En 1799, el año del descubrimiento de la piedra de Rosetta, Egipto era un páramo sofocante y empobrecido. Pero eso poco importaba. Era el antiguo Egipto lo que cautivaba a Occidente, y este nunca había perdido su poder de seducción.

Heródoto, el «padre de la historia», había sido el primer extranjero que describió las maravillas de Egipto. En el 440 a. C., hechizó a sus lectores con historias de una tierra cuyo mismo aspecto era peculiar. Egipto hacía alarde de un «clima único»3 y un río «que mostraba una naturaleza distinta de la de todos los demás». Y, lo más importante, los propios egipcios eran un pueblo cuyas «costumbres se oponían a las del resto de los hombres en casi todos los asuntos».

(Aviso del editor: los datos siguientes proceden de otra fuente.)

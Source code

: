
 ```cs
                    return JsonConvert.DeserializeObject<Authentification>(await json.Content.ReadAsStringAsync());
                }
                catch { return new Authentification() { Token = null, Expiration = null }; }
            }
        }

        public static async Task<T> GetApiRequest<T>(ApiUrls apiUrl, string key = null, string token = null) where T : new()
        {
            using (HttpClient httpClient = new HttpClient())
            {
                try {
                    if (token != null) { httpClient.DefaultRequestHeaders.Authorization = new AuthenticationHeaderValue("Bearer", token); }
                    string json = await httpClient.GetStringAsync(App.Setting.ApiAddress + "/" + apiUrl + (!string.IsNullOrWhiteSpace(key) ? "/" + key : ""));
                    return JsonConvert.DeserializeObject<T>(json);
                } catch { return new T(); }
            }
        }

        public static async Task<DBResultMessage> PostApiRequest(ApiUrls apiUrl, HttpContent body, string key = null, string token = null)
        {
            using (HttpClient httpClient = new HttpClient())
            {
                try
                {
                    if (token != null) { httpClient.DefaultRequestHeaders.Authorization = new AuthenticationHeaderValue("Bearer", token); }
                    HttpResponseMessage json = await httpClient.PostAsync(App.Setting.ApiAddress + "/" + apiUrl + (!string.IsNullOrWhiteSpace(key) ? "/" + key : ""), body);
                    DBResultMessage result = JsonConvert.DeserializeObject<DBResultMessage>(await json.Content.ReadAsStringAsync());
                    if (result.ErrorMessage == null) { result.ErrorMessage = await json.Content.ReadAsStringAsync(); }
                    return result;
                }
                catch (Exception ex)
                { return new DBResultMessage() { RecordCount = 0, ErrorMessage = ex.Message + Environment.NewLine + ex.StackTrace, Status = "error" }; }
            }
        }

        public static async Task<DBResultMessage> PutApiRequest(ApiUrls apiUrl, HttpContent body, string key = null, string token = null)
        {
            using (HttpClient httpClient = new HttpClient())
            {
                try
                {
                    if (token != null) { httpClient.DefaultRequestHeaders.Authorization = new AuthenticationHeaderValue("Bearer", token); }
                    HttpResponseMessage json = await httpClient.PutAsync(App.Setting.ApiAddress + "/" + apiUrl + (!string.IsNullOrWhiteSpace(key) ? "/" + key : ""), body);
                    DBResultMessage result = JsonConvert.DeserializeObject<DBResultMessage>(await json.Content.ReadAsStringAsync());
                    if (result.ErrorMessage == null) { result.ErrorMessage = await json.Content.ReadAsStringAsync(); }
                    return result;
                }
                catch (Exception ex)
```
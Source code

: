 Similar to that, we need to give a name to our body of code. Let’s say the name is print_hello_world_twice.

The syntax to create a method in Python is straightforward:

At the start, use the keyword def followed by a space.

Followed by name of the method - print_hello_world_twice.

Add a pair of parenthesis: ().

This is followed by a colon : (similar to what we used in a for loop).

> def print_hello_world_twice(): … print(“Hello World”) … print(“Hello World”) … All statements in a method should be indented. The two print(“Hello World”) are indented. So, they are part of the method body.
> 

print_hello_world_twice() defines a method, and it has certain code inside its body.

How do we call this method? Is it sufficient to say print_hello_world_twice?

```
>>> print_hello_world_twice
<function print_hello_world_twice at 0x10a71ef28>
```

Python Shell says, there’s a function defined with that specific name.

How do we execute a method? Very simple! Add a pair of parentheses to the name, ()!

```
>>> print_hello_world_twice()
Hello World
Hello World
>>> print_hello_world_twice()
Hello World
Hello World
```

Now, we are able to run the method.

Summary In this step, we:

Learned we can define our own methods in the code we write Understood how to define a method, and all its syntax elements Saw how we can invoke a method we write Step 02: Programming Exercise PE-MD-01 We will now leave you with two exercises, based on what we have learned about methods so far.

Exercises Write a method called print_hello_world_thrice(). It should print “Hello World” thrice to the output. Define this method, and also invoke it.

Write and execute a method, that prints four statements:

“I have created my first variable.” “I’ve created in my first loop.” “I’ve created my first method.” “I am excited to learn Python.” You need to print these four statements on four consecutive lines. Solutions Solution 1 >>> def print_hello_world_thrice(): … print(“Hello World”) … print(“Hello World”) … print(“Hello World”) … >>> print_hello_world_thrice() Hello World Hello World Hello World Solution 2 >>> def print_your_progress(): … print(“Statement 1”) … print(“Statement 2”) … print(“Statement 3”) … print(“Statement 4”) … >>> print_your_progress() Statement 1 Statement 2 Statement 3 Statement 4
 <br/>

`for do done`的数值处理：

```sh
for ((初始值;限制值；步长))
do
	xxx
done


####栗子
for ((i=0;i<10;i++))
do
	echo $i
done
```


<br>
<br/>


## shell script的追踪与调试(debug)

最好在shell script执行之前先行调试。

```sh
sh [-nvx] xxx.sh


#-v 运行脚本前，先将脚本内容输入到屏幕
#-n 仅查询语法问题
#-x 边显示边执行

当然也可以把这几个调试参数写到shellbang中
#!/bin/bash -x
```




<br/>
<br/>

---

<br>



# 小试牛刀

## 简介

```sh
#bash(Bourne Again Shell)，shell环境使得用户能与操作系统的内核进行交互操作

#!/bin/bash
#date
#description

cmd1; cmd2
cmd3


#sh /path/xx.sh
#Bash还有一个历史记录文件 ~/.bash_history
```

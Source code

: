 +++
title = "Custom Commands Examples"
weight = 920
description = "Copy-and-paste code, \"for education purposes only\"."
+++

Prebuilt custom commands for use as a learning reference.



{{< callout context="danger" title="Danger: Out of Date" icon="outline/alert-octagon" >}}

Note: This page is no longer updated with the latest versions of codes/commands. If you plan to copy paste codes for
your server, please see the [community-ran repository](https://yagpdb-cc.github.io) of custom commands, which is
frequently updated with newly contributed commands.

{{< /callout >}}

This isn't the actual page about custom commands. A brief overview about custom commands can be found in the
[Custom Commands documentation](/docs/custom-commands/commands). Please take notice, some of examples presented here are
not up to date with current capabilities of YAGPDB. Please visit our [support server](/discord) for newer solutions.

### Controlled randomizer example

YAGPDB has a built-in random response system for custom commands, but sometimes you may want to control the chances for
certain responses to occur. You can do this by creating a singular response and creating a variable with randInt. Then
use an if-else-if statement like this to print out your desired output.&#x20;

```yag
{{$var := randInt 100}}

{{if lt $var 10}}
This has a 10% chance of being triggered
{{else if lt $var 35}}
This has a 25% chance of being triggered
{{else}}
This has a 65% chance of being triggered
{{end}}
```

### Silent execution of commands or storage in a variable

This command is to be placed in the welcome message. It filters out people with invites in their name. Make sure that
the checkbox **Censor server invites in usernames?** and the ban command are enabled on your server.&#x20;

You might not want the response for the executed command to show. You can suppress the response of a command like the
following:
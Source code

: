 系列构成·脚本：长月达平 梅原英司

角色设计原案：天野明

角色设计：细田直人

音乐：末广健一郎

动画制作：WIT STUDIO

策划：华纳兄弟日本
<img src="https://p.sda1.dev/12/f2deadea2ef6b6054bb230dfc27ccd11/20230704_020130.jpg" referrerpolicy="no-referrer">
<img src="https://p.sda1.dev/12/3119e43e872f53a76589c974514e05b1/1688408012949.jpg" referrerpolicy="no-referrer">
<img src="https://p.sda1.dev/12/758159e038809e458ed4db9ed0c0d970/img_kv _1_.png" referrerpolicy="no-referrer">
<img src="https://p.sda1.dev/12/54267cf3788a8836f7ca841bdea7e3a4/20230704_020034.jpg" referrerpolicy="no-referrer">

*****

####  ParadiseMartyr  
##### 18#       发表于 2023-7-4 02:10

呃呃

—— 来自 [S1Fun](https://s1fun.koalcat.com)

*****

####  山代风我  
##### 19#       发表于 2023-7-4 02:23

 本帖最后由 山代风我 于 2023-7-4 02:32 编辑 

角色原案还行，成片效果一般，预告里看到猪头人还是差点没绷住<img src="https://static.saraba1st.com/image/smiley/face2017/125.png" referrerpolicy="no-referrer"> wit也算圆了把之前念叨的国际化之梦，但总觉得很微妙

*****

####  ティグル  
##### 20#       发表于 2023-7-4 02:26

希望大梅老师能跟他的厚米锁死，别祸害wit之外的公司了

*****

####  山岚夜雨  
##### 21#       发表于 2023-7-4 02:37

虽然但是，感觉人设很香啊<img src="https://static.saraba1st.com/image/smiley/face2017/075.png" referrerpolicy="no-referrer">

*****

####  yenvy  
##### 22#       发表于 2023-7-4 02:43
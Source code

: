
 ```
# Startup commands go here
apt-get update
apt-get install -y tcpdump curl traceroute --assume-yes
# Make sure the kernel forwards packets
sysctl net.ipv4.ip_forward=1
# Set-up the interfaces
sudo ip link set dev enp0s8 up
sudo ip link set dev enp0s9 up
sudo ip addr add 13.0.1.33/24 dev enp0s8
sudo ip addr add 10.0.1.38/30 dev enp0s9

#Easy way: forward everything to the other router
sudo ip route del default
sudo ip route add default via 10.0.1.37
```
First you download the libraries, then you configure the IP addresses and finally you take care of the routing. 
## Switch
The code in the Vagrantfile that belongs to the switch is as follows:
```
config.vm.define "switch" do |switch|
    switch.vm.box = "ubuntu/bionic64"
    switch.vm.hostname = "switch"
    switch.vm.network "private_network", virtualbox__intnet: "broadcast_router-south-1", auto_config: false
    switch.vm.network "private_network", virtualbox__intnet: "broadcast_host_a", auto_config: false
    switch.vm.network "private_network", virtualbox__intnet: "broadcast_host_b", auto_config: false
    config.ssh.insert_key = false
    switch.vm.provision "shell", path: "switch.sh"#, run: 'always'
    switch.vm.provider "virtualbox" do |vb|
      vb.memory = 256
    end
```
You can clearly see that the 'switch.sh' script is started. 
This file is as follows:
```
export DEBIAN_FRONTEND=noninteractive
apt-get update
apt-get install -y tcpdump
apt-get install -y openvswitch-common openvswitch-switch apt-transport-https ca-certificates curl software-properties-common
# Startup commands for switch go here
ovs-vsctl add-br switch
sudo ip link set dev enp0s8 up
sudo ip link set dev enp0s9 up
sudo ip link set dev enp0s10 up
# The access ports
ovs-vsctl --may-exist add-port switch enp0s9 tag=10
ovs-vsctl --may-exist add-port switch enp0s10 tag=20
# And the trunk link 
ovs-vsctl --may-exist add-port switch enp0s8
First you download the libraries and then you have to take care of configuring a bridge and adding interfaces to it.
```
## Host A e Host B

Egipto se diferenciaba de cualquier otro país en que era una delgada línea de verdor rodeada por miles de kilómetros de desierto a un lado y a otro. Y el Nilo se diferenciaba del resto de los ríos en que fluía de sur a norte (algo que parece contrario a la naturaleza) y, lo más importante, en que se desbordaba todos los años, aunque Egipto casi nunca viera la lluvia. Cuando las inundaciones retrocedían, dejaban una fértil tierra negra perfecta para sembrar.

El mundo antiguo giraba en torno a la agricultura, y en todo el mundo, menos en Egipto, era una cuestión imprevisible. En otras tierras, las lluvias podían llegar y traer prosperidad una temporada o podían faltar y hacer que las cosechas se secaran y las familias pasaran hambre.

Pero, Egipto, bendecida por los dioses, apenas tenía que preocuparse por eso. Aunque los cielos estuvieran permanentemente claros, la riada casi nunca faltaba, llegaba y siempre seguiría llegando, un año tras otro. Era el más raro de los dones, un milagro con garantía de eternidad. Protegidos de los enemigos por murallas de desierto al este y al oeste, por el mar al norte y por violentos rápidos al sur, Egipto se mantenía a salvo y próspero como la envidia del mundo.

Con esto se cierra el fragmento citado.